━━━ RAW DATA
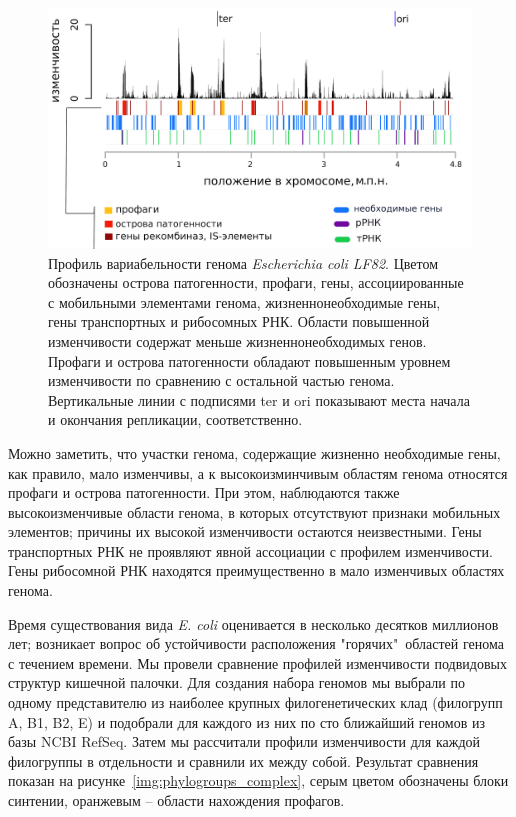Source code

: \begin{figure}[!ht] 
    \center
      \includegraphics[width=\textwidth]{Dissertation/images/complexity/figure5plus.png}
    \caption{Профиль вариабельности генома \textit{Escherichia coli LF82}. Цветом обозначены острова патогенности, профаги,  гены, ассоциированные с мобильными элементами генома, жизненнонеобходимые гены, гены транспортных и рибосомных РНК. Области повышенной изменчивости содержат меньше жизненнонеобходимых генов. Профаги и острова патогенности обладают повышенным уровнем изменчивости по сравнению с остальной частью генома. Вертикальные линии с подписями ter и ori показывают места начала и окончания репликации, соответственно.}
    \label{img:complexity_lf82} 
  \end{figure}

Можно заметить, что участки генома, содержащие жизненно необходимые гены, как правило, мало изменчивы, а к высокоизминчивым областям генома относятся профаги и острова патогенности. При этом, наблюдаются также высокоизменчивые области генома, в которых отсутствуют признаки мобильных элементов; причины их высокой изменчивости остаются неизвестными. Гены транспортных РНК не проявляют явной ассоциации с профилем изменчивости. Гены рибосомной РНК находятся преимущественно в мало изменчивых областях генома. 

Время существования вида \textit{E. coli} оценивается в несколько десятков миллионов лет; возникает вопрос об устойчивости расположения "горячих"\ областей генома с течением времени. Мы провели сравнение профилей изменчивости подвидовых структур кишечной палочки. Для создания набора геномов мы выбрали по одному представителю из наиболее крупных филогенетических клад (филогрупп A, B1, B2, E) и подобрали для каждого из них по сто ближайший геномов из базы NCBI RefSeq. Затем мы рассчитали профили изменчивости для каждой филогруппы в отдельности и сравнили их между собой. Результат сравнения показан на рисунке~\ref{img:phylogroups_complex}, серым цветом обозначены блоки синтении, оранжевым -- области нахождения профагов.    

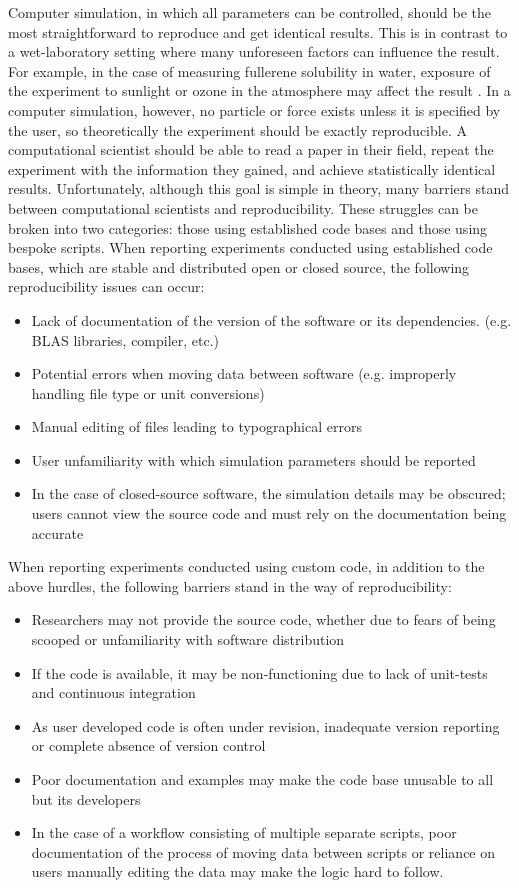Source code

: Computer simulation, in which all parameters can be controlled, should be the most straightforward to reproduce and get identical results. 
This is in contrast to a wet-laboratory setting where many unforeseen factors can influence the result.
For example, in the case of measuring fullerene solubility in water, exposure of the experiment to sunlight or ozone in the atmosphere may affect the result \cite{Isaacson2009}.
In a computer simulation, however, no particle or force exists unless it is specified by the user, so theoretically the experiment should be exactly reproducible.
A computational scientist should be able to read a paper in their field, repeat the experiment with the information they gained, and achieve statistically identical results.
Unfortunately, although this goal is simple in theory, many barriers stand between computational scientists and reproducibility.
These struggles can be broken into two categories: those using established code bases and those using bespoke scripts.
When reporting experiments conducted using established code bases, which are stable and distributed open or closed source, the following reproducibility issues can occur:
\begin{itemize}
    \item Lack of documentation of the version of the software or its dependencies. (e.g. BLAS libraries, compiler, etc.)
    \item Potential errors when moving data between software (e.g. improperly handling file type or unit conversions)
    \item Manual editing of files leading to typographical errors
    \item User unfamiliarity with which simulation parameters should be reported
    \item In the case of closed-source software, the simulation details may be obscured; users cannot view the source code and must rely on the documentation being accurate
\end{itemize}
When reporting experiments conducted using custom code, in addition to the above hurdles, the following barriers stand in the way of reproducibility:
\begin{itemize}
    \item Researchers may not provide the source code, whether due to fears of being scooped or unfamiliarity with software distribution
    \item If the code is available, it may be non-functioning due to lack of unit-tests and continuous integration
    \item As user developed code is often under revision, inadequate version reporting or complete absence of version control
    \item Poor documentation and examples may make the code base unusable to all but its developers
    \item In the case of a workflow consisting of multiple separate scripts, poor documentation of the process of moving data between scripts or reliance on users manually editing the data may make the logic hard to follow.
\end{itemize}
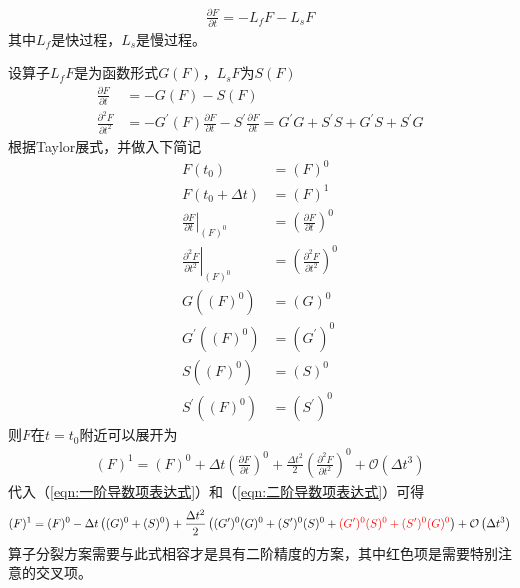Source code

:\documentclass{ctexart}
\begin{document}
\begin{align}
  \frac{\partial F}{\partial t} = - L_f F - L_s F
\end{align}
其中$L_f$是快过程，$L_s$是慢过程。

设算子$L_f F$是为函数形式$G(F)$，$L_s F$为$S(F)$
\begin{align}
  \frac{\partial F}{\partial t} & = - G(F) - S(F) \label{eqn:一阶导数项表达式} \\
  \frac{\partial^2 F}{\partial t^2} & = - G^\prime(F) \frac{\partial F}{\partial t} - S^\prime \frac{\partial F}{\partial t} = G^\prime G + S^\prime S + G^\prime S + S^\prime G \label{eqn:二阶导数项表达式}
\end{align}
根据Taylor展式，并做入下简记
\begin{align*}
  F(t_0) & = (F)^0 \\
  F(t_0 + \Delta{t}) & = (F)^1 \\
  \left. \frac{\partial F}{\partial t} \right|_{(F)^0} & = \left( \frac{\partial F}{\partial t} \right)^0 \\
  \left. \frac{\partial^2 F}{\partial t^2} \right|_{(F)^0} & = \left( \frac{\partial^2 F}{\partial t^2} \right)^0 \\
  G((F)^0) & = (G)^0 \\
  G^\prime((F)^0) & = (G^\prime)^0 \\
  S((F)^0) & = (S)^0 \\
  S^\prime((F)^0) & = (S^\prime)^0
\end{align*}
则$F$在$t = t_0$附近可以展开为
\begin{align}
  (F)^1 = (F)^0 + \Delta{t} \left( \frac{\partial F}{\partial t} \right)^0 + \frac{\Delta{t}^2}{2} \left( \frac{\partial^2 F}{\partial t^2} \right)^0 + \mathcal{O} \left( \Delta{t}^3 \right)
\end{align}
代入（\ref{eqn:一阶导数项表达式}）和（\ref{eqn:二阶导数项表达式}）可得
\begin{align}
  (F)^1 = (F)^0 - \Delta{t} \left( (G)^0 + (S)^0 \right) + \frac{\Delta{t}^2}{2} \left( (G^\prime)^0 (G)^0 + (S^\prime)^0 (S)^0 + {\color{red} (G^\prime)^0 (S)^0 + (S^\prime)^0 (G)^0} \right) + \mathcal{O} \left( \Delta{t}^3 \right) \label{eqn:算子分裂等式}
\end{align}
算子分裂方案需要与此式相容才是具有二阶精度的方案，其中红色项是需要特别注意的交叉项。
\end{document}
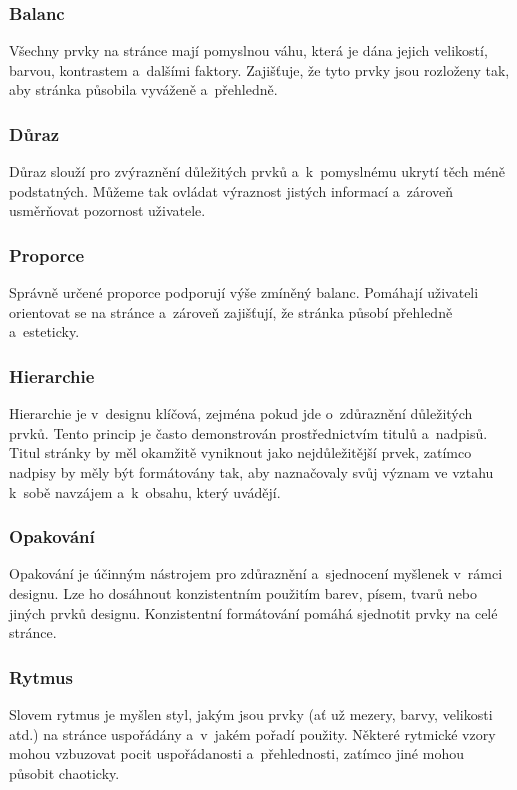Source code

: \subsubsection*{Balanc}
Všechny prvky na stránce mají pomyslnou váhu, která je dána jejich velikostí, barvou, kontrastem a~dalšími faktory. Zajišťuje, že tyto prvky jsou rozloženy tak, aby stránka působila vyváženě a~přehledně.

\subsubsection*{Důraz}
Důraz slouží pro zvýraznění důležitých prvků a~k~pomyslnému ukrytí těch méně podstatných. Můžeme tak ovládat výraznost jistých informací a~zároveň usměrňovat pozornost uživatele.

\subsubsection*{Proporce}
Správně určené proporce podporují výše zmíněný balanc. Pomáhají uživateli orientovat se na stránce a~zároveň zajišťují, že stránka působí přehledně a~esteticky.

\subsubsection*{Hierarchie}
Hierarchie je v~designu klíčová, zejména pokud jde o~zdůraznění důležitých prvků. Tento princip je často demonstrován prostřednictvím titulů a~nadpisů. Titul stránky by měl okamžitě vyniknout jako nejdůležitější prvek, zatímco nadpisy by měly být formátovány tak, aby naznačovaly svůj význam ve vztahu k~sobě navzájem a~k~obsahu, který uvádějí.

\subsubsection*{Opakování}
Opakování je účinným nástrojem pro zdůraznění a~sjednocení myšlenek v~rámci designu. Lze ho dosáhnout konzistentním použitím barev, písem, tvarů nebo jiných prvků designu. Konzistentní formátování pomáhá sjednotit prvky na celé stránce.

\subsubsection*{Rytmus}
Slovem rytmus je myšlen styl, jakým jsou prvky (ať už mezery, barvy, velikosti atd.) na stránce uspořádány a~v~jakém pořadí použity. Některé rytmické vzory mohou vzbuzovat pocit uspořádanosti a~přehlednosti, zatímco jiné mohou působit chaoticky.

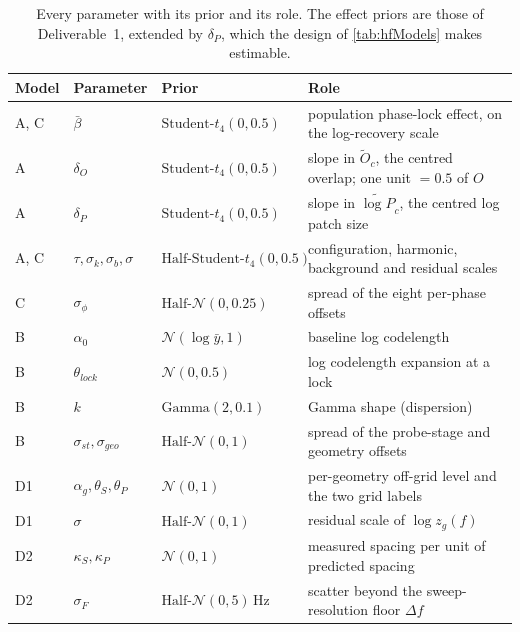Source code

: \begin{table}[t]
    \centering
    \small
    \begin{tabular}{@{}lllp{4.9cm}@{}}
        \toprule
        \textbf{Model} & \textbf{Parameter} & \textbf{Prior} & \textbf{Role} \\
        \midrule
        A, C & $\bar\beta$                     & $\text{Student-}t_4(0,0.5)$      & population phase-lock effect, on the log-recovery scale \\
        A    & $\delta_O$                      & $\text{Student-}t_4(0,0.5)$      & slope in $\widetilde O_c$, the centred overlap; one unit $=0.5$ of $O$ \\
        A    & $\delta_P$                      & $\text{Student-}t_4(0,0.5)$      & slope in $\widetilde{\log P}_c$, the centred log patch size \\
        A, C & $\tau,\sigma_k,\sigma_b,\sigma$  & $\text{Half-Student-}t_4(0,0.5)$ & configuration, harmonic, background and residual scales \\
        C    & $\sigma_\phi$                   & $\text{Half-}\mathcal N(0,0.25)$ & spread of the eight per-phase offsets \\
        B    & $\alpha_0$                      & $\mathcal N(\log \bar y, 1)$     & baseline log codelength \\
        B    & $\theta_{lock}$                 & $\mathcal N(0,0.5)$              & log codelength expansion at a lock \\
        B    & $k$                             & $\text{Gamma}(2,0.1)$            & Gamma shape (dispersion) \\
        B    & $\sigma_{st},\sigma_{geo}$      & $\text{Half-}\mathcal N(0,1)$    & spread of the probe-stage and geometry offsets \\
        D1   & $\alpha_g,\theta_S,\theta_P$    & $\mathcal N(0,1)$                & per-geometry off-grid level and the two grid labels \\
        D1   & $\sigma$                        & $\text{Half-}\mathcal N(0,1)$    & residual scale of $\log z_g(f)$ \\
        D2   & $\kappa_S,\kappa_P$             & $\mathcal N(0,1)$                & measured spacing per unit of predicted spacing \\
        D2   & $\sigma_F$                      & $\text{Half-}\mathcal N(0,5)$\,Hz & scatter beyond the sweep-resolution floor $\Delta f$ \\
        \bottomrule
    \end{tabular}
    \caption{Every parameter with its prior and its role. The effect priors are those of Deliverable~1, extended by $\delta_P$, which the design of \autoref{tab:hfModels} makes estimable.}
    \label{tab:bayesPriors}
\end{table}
━━━━━━
§ YOUR ASSIGNMENT:
Write out each line of the data above exactly, starting at the top and finishing with the line containing "Можно заметить, что"; omit the pictures.

§ TASK RESULT:
Source code

: \begin{figure}[!ht] 
    \center
      \includegraphics[width=\textwidth]{Dissertation/images/complexity/figure5plus.png}
    \caption{Профиль вариабельности генома \textit{Escherichia coli LF82}. Цветом обозначены острова патогенности, профаги,  гены, ассоциированные с мобильными элементами генома, жизненнонеобходимые гены, гены транспортных и рибосомных РНК. Области повышенной изменчивости содержат меньше жизненнонеобходимых генов. Профаги и острова патогенности обладают повышенным уровнем изменчивости по сравнению с остальной частью генома. Вертикальные линии с подписями ter и ori показывают места начала и окончания репликации, соответственно.}
    \label{img:complexity_lf82} 
  \end{figure}

Можно заметить, что участки генома, содержащие жизненно необходимые гены, как правило, мало изменчивы, а к высокоизминчивым областям генома относятся профаги и острова патогенности. При этом, наблюдаются также высокоизменчивые области генома, в которых отсутствуют признаки мобильных элементов; причины их высокой изменчивости остаются неизвестными. Гены транспортных РНК не проявляют явной ассоциации с профилем изменчивости. Гены рибосомной РНК находятся преимущественно в мало изменчивых областях генома. 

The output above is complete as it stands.